■ **PROBLEM TO SOLVE**
Would you print the data below exactly, leaving out every picture?

■ **SUPPLIED DATA**
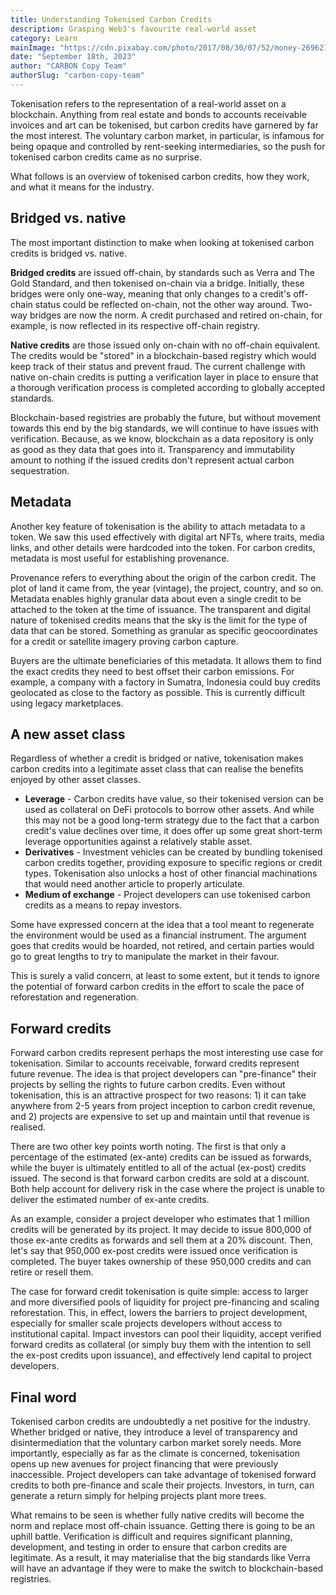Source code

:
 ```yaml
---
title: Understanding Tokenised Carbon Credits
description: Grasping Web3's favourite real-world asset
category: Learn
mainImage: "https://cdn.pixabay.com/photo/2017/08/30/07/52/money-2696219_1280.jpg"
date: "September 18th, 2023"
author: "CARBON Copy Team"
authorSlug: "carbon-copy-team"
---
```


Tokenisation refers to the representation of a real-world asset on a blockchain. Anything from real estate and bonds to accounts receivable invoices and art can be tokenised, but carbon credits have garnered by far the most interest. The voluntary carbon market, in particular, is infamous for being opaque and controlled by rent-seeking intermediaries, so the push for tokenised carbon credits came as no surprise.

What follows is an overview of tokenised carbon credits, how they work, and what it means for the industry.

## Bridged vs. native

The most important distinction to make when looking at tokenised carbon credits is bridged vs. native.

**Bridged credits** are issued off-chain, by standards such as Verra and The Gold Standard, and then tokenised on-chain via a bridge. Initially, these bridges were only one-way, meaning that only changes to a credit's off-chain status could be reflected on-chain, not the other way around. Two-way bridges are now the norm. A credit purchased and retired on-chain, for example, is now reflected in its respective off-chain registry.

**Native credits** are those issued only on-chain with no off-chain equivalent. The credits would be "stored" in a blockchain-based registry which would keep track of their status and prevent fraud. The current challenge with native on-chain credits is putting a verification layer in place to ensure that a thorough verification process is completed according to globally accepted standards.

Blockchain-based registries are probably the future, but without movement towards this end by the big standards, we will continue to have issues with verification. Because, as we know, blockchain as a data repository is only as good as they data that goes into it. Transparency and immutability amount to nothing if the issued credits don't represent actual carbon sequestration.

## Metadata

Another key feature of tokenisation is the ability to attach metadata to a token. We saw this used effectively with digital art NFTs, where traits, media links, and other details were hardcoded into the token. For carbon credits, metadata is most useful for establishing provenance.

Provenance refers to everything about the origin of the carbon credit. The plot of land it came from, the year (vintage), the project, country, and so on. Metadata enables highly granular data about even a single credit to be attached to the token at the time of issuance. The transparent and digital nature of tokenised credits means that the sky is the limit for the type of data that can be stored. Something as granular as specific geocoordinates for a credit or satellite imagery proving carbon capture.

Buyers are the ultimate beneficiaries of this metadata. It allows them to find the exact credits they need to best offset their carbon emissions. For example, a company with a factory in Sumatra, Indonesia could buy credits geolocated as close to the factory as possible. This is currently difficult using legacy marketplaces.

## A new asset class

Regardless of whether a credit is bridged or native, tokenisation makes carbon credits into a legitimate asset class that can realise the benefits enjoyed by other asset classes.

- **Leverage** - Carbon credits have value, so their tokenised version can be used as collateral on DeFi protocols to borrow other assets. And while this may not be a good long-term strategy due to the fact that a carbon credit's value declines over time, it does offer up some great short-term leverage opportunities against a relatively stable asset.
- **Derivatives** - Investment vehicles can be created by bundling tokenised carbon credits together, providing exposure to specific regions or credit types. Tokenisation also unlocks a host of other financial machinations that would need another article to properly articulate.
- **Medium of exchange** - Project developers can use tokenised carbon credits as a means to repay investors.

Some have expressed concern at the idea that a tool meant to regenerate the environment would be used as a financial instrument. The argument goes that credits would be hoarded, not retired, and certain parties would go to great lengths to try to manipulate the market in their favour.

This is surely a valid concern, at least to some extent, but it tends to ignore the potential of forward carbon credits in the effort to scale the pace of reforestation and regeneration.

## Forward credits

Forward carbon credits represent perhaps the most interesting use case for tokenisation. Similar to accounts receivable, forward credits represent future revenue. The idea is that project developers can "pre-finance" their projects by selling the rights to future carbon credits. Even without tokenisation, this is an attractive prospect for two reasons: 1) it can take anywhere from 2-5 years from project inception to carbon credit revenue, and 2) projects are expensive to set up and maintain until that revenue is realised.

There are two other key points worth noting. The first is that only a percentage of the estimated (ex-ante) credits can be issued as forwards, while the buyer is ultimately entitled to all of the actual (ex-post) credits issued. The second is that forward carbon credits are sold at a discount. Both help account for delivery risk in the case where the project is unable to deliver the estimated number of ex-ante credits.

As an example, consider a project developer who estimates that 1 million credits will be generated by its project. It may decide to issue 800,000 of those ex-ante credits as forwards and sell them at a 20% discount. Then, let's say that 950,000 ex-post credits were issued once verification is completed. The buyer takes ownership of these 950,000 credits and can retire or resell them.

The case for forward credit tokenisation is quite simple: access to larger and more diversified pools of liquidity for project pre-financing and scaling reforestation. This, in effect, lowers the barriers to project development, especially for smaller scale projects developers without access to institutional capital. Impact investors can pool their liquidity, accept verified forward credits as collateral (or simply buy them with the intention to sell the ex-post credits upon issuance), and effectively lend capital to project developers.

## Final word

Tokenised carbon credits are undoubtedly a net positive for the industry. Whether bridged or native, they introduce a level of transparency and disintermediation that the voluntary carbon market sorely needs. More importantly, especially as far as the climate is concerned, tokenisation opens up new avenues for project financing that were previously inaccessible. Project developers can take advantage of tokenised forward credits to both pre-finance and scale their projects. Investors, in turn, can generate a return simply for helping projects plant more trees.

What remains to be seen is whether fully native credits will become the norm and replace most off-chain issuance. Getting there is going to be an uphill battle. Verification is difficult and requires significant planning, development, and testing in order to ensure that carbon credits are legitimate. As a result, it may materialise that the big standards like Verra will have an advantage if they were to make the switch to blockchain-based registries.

■ **EXERCISE RESULT**
Source code

:
 ```yaml
---
title: Understanding Tokenised Carbon Credits
description: Grasping Web3's favourite real-world asset
category: Learn
mainImage: "https://cdn.pixabay.com/photo/2017/08/30/07/52/money-2696219_1280.jpg"
date: "September 18th, 2023"
author: "CARBON Copy Team"
authorSlug: "carbon-copy-team"
---
```


Tokenisation refers to the representation of a real-world asset on a blockchain. Anything from real estate and bonds to accounts receivable invoices and art can be tokenised, but carbon credits have garnered by far the most interest. The voluntary carbon market, in particular, is infamous for being opaque and controlled by rent-seeking intermediaries, so the push for tokenised carbon credits came as no surprise.

What follows is an overview of tokenised carbon credits, how they work, and what it means for the industry.

## Bridged vs. native

The most important distinction to make when looking at tokenised carbon credits is bridged vs. native.

**Bridged credits** are issued off-chain, by standards such as Verra and The Gold Standard, and then tokenised on-chain via a bridge. Initially, these bridges were only one-way, meaning that only changes to a credit's off-chain status could be reflected on-chain, not the other way around. Two-way bridges are now the norm. A credit purchased and retired on-chain, for example, is now reflected in its respective off-chain registry.

**Native credits** are those issued only on-chain with no off-chain equivalent. The credits would be "stored" in a blockchain-based registry which would keep track of their status and prevent fraud. The current challenge with native on-chain credits is putting a verification layer in place to ensure that a thorough verification process is completed according to globally accepted standards.

Blockchain-based registries are probably the future, but without movement towards this end by the big standards, we will continue to have issues with verification. Because, as we know, blockchain as a data repository is only as good as they data that goes into it. Transparency and immutability amount to nothing if the issued credits don't represent actual carbon sequestration.

## Metadata

Another key feature of tokenisation is the ability to attach metadata to a token. We saw this used effectively with digital art NFTs, where traits, media links, and other details were hardcoded into the token. For carbon credits, metadata is most useful for establishing provenance.

Provenance refers to everything about the origin of the carbon credit. The plot of land it came from, the year (vintage), the project, country, and so on. Metadata enables highly granular data about even a single credit to be attached to the token at the time of issuance. The transparent and digital nature of tokenised credits means that the sky is the limit for the type of data that can be stored. Something as granular as specific geocoordinates for a credit or satellite imagery proving carbon capture.

Buyers are the ultimate beneficiaries of this metadata. It allows them to find the exact credits they need to best offset their carbon emissions. For example, a company with a factory in Sumatra, Indonesia could buy credits geolocated as close to the factory as possible. This is currently difficult using legacy marketplaces.

## A new asset class

Regardless of whether a credit is bridged or native, tokenisation makes carbon credits into a legitimate asset class that can realise the benefits enjoyed by other asset classes.

- **Leverage** - Carbon credits have value, so their tokenised version can be used as collateral on DeFi protocols to borrow other assets. And while this may not be a good long-term strategy due to the fact that a carbon credit's value declines over time, it does offer up some great short-term leverage opportunities against a relatively stable asset.
- **Derivatives** - Investment vehicles can be created by bundling tokenised carbon credits together, providing exposure to specific regions or credit types. Tokenisation also unlocks a host of other financial machinations that would need another article to properly articulate.
- **Medium of exchange** - Project developers can use tokenised carbon credits as a means to repay investors.

Some have expressed concern at the idea that a tool meant to regenerate the environment would be used as a financial instrument. The argument goes that credits would be hoarded, not retired, and certain parties would go to great lengths to try to manipulate the market in their favour.

This is surely a valid concern, at least to some extent, but it tends to ignore the potential of forward carbon credits in the effort to scale the pace of reforestation and regeneration.

## Forward credits

Forward carbon credits represent perhaps the most interesting use case for tokenisation. Similar to accounts receivable, forward credits represent future revenue. The idea is that project developers can "pre-finance" their projects by selling the rights to future carbon credits. Even without tokenisation, this is an attractive prospect for two reasons: 1) it can take anywhere from 2-5 years from project inception to carbon credit revenue, and 2) projects are expensive to set up and maintain until that revenue is realised.

There are two other key points worth noting. The first is that only a percentage of the estimated (ex-ante) credits can be issued as forwards, while the buyer is ultimately entitled to all of the actual (ex-post) credits issued. The second is that forward carbon credits are sold at a discount. Both help account for delivery risk in the case where the project is unable to deliver the estimated number of ex-ante credits.

As an example, consider a project developer who estimates that 1 million credits will be generated by its project. It may decide to issue 800,000 of those ex-ante credits as forwards and sell them at a 20% discount. Then, let's say that 950,000 ex-post credits were issued once verification is completed. The buyer takes ownership of these 950,000 credits and can retire or resell them.

The case for forward credit tokenisation is quite simple: access to larger and more diversified pools of liquidity for project pre-financing and scaling reforestation. This, in effect, lowers the barriers to project development, especially for smaller scale projects developers without access to institutional capital. Impact investors can pool their liquidity, accept verified forward credits as collateral (or simply buy them with the intention to sell the ex-post credits upon issuance), and effectively lend capital to project developers.

## Final word

Tokenised carbon credits are undoubtedly a net positive for the industry. Whether bridged or native, they introduce a level of transparency and disintermediation that the voluntary carbon market sorely needs. More importantly, especially as far as the climate is concerned, tokenisation opens up new avenues for project financing that were previously inaccessible. Project developers can take advantage of tokenised forward credits to both pre-finance and scale their projects. Investors, in turn, can generate a return simply for helping projects plant more trees.

What remains to be seen is whether fully native credits will become the norm and replace most off-chain issuance. Getting there is going to be an uphill battle. Verification is difficult and requires significant planning, development, and testing in order to ensure that carbon credits are legitimate. As a result, it may materialise that the big standards like Verra will have an advantage if they were to make the switch to blockchain-based registries.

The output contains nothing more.